Silicone has gotten a bad rap over the years as one of the major acne causing ingredients. The good news is, this isn’t true. Sure, we (me included) have used a product with silicone and have possibly had a breakout, BUT there are no studies that prove silicone causes acne. They are non-comedogenic, non-irritating, and do not cause or pose any threats to people with sensitive skin.

 

Another myth about silicones is that they don’t allow your pores to “breathe,” which is also false because pores don’t breathe.

 

Silicones don’t and can’t penetrate the skin. Instead, they create a thin, buttery, water-resistant layer over your skin, smoothing out skin texture and protecting it from pollution, dirt, and bacteria. And contrary to popular belief, they DO allow other products to penetrate through this barrier. How? Well, the silicone molecules are quite large, with big spaces in between each molecule. These spaces allow substances like water, vitamin C, any any other ingredients to penetrate through this barrier and deliver their benefits to the skin.

 

The bad

 

Now silicones aren’t without fault. Yes, they make our skincare products feel luxurious on the skin, but they are terrible to remove. This is where double cleansing comes in. One of the reasons why I think people have problems with products containing silicone is that they aren’t washing their faces properly. When silicones are not removed properly (by double cleansing), they can build up on the skin, creating impenetrable layers that cause acne and dull, lifeless skin.
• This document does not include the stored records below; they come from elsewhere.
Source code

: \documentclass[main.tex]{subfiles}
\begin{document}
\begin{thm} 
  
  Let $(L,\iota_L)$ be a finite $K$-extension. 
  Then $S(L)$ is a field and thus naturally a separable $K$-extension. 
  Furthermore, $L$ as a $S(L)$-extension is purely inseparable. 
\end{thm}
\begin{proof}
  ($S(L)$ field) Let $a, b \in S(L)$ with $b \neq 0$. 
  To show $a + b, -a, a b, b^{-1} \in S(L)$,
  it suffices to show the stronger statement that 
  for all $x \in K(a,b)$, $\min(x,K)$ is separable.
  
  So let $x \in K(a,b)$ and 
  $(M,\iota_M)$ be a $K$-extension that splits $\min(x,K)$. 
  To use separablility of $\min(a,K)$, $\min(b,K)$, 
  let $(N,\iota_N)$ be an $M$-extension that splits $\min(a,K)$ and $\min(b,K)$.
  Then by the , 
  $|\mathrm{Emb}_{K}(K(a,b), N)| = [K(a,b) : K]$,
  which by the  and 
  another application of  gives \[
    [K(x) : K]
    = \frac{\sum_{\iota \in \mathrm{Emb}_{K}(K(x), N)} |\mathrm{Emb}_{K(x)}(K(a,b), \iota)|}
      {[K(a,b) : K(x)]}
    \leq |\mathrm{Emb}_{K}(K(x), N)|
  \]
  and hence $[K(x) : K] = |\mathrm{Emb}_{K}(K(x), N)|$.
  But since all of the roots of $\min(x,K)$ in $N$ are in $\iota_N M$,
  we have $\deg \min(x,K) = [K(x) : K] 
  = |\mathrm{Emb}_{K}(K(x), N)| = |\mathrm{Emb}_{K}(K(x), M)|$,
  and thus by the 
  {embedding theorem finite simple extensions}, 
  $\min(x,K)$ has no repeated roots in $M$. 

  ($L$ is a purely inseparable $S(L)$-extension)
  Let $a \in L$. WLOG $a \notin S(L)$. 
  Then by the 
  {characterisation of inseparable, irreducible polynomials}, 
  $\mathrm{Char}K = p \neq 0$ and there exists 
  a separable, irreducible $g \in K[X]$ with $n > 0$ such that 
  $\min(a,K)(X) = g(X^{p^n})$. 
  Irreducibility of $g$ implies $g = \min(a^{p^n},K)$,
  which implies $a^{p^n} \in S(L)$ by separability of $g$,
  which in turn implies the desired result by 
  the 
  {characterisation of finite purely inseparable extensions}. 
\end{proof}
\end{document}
The same thing happens to our hair!

 

silicone

 

While silicones can smooth and blur out imperfections, they don’t provide any hydrating benefits. If you have dry, dehydrated, or even oily skin, you’re going to want to pay close attention to how high up those silicone ingredients are. Sure, if might feel nice, but if the product isn’t actually providing moisture or hydration to your skin, you might want to avoid it. A solution? Natural oils, such as argan, watermelon seed, or marula with a nice hyaluronic acid serum.

 

The ugly 

 

Some types of silicone can be harmful to the environment. You know, stanning Mother Earth is the cool thing to do now, so if you’re super into making sure the products you use won’t make a huge environmental impact, it’s probably best to steer clear of the ’cones. Silicones are non-biodegradable and non-recyclable.

 

Also, some people with sensitive skin, rosacea, and highly irritated skin should steer clear from products using silicone. Despite it being relatively safe for most skin types, people with sensitive skin can have an adverse reaction to the ingredient.

 

And lastly, silicones can interfere with our precious skin-regenerating abilities. You want to shed those dead skin cells daily, but a buildup of silicone over time can stop this process, resulting in acne and breakouts. This is what people are talking about when they say they get breakouts from silicone. You just gotta make sure you wash your face thoroughly!

 

Do you shy away from silicone? Let me know in the comments!

 

Sheryll Donerson got her start as a beauty writer by writing K-beauty reviews for her blog, The Wanderlust Project. These days, she's lifting heavy weights, eating tacos, drinking (too much) coffee and is 1/4 of the beauty podcast, Beauty Beyond Basics (or Triple Bees for short). You can find her on Instagram and Twitter at @sheryllrenata.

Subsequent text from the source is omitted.